Pooling digital ad sales

After several false starts, earlier this year four major publishers joined up to the Ozone Project – a joint digital ad sales house that seeks to offer better scale, a cleaner supply chain and easier buying options for advertisers.

It will also simplify ad buying for agencies and advertisers by consolidating multiple platforms into one. One of the most appealing traits of the platform is the audience it provides: 43 million British consumers – which puts it on par with Facebook.

“The main appeal [of Ozone] is that it’s a trusted premium environment at scale,” said Taylor. “But it also includes some bespoke adtech executions which are designed to ensure that safety, reliability and transparency. That’s the big difference.”

Meanwhile, VCCP’s Jenkins said media agencies want the best of both worlds. “We want to be able to plan audience-first but again be able to deliver environment and context. That’s why Ozone could be hugely interesting if it gives me a network with which to chase consumers around – that would probably be hugely powerful.”

Although there are outstanding questions over Ozone – some programmatic media buyers feel they can already access content from most of the publishers through the systems they already use, and big publishers such as the MailOnline are not involved – Essence’s Chapman thinks it looks promising.

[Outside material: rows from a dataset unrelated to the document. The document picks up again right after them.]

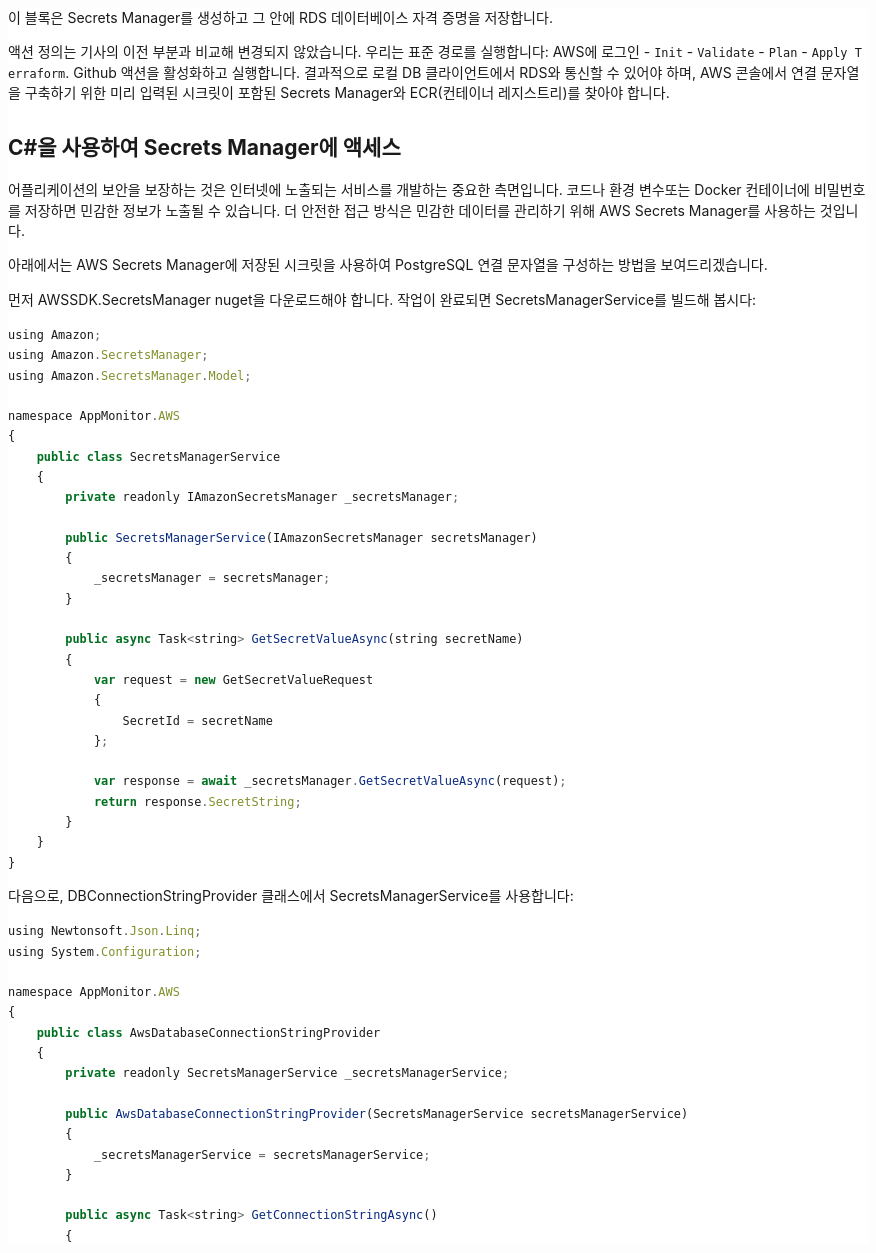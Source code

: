 이 블록은 Secrets Manager를 생성하고 그 안에 RDS 데이터베이스 자격 증명을 저장합니다.

<div class="content-ad"></div>

액션 정의는 기사의 이전 부분과 비교해 변경되지 않았습니다. 우리는 표준 경로를 실행합니다: AWS에 로그인 - `Init` - `Validate` - `Plan` - `Apply Terraform`. Github 액션을 활성화하고 실행합니다. 결과적으로 로컬 DB 클라이언트에서 RDS와 통신할 수 있어야 하며, AWS 콘솔에서 연결 문자열을 구축하기 위한 미리 입력된 시크릿이 포함된 Secrets Manager와 ECR(컨테이너 레지스트리)를 찾아야 합니다.

## C#을 사용하여 Secrets Manager에 액세스

어플리케이션의 보안을 보장하는 것은 인터넷에 노출되는 서비스를 개발하는 중요한 측면입니다. 코드나 환경 변수또는 Docker 컨테이너에 비밀번호를 저장하면 민감한 정보가 노출될 수 있습니다. 더 안전한 접근 방식은 민감한 데이터를 관리하기 위해 AWS Secrets Manager를 사용하는 것입니다.

아래에서는 AWS Secrets Manager에 저장된 시크릿을 사용하여 PostgreSQL 연결 문자열을 구성하는 방법을 보여드리겠습니다.

<div class="content-ad"></div>

먼저 AWSSDK.SecretsManager nuget을 다운로드해야 합니다. 작업이 완료되면 SecretsManagerService를 빌드해 봅시다:

```js
using Amazon;
using Amazon.SecretsManager;
using Amazon.SecretsManager.Model;

namespace AppMonitor.AWS
{
    public class SecretsManagerService
    {
        private readonly IAmazonSecretsManager _secretsManager;

        public SecretsManagerService(IAmazonSecretsManager secretsManager)
        {
            _secretsManager = secretsManager;
        }

        public async Task<string> GetSecretValueAsync(string secretName)
        {
            var request = new GetSecretValueRequest
            {
                SecretId = secretName
            };

            var response = await _secretsManager.GetSecretValueAsync(request);
            return response.SecretString;
        }
    }
}
```

다음으로, DBConnectionStringProvider 클래스에서 SecretsManagerService를 사용합니다:

```js
using Newtonsoft.Json.Linq;
using System.Configuration;

namespace AppMonitor.AWS
{
    public class AwsDatabaseConnectionStringProvider
    {
        private readonly SecretsManagerService _secretsManagerService;

        public AwsDatabaseConnectionStringProvider(SecretsManagerService secretsManagerService)
        {
            _secretsManagerService = secretsManagerService;
        }

        public async Task<string> GetConnectionStringAsync()
        {
```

“The benefit of Facebook for us is scale, yes, but actually it really is the data behind it,” she said. “Because it’s got such a big reach we can buy any sub-segment of audience we want relatively intelligently and in a targeted way.

“For me, that’s what Ozone brings. You’re adding the scale that gives the ability to dip in and pull out the bits that we want.”

Future challenges

Despite the positive changes, there are still some uphill battles.

Brand safety is a big issue – and experts speaking at the conference think the solutions for getting it right for everyone in the market – advertisers, agencies, readers and publishers – is several years off.

And with crude brand safety tools in play, publishers are sometimes losing out on ad revenue because the tools do not understand context. There’s a big difference between a news report on ISIS and a recruitment video for the terror group, for instance.

There are also issues on the creative side – as Mark Elwood, executive creative director, Mullen Lowe, pointed out: young creatives are caught in the transitional period between using traditional media as a canvas, and a complex, data-driven, digital world. The skills are different and its still very much a test-and-learn market.

Finally, print circulations might have seen a return to growth this year, but in general they are still in decline and the future is clearly digital.

“The market’s changed a lot,” said Vanessa Clifford, CEO of Newsworks. “We should be really careful about not harking back to those supposed golden years. Newsbrands exist on every single platform that is out there – so we need to look at how we piece all of those things together in the amazing context of a trusted brand safe environment in the right way.”

Clifford said that will involve some print and some digital and perhaps content on platforms such as Snapchat and Facebook. But the point is, the brands in their own right are trusted, safe environments.

“How we have that dialogue with agencies and clients is really important,” she said. “How do you use us now that we are this evolved media?”